Se vê que o ex ou a ex está
feliz com alguém: deixe quieto. Não atrapalhe. Engula a aspirina do orgulho com
copo d'água.
O
novo namorado ou namorada é um ferrolho. Lembra da brincadeira de
polícia-ladrão da escola? Não é para continuar no encalço. Suspenda a
perseguição dos pensamentos. Evite as canções de fossa. Mude de playlist.
Nenhuma
alegria alheia deve servir de ameaça. Não está competindo com ninguém, ainda
mais com irônico futuro relacionamento de uma história anterior. Não vale a
pena ser insubstituível se pode ser inteiro sozinho.
Desapegar-se
é a única despedida sincera.
Não
seja avarento com cismas e impasses antigos. Prescreveu a dívida assim que o ex
ou a ex começa a namorar.
Desative
a vingança. Não mande mensagens e indiretas. Não cerceie com likes. Não teste o
seu poder e influência por vaidade. Abandone a guarita de vigilância do
Facebook.
Desaparecer
é elegância. Desaparecer é grandeza. Desaparecer é caráter. Desaparecer é
chique.
Não
alimente ressentimentos com grupo em comum de amigos. Não plante insinuações.
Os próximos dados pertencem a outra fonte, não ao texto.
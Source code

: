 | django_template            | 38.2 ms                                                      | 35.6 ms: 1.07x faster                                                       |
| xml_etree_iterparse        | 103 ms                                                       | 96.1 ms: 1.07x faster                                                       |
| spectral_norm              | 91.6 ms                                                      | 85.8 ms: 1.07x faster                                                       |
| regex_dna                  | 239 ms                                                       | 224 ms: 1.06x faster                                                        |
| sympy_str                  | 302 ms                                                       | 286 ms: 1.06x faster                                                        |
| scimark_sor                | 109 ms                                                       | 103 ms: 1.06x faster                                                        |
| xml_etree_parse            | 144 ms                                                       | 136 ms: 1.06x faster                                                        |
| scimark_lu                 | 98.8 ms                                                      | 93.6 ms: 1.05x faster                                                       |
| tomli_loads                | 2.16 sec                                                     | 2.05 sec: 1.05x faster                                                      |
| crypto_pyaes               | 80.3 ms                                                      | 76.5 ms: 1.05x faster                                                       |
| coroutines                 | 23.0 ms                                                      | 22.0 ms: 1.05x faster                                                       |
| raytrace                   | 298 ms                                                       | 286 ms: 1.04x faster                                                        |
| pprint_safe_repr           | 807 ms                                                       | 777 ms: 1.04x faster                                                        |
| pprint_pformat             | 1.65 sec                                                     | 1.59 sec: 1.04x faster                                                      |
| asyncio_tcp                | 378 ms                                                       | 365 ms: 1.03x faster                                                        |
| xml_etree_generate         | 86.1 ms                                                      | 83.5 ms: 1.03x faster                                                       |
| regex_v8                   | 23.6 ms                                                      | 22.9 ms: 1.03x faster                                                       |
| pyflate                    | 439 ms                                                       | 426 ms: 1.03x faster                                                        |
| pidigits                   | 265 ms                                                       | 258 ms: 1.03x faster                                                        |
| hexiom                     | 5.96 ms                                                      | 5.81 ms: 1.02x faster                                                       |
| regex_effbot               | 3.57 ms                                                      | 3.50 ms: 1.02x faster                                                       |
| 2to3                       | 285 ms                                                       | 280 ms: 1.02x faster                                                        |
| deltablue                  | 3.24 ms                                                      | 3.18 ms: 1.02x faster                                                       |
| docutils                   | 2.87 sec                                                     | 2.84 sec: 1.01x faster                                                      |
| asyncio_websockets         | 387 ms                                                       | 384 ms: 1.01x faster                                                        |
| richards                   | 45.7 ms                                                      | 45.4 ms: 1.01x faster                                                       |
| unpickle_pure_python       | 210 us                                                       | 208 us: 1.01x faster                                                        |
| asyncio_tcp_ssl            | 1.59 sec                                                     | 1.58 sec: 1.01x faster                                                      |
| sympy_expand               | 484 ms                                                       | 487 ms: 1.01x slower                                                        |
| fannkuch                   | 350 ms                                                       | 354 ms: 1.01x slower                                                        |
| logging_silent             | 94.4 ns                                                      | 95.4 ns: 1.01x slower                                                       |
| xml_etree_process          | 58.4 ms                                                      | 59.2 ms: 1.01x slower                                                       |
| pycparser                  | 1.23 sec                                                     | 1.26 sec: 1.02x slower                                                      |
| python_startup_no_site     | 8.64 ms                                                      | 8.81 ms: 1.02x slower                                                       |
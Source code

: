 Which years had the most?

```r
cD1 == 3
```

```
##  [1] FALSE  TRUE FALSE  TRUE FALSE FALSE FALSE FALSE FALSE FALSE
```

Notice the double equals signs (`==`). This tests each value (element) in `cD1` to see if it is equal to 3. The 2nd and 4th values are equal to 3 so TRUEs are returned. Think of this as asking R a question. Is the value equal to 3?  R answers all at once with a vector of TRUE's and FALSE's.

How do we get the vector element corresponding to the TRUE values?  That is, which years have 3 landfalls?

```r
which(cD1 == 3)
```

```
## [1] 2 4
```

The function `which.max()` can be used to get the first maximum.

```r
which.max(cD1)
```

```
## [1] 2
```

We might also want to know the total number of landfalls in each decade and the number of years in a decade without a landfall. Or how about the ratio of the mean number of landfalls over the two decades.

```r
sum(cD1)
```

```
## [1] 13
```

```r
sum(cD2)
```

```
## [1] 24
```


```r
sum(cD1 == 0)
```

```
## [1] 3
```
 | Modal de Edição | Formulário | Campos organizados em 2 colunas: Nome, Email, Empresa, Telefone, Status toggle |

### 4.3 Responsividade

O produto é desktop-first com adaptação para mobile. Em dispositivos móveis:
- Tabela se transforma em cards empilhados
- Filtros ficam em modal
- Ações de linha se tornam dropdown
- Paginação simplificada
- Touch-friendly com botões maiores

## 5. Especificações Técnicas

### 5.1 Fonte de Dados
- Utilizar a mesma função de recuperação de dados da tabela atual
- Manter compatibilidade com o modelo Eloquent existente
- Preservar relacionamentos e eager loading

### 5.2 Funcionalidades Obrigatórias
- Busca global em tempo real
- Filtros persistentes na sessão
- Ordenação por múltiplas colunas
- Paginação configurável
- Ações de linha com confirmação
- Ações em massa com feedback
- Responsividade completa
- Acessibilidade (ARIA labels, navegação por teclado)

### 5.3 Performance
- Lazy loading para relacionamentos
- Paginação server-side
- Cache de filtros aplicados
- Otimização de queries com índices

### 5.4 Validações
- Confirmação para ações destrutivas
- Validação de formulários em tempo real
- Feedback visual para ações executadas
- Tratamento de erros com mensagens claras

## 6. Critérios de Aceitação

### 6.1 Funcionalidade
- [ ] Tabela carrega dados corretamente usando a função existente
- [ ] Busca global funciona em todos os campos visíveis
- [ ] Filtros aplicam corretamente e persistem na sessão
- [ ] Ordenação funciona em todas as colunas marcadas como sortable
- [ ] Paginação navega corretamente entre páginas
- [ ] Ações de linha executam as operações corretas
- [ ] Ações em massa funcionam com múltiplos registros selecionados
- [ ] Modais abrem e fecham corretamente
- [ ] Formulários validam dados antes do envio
Não agoure que a infelicidade volta para onde partiu.
As
crises não foram resolvidas dentro da relação, não é de fora que enxergará uma
solução. Ciúme é sentimento interno, inveja é sentimento externo. A inveja
continuará desastrosamente a sina do ciúme, sem efeito algum.
Siga
adiante. Tem lacunas que não têm mesmo conserto, incompreensões que serão
silêncios. O que resta é a serenidade de desistir, em vez de remendos e
costuras inúteis. O desespero apenas cria chantagens e distorções - não é
conselheiro, nem fiador.
Na
hipótese de achar que o outro não é merecedor de paz, pense que a recente companhia
não tem nada a ver com o inferno de vocês. Não envolva gente inocente num amor
destruído. Pode machucar e ferir de modo desnecessário.
Pare
de stalkear e comparar, pare a mandinga e a torcida macabra. Olhar o passado só
traz torcicolo. Fixar-se no passado só gera cãibra.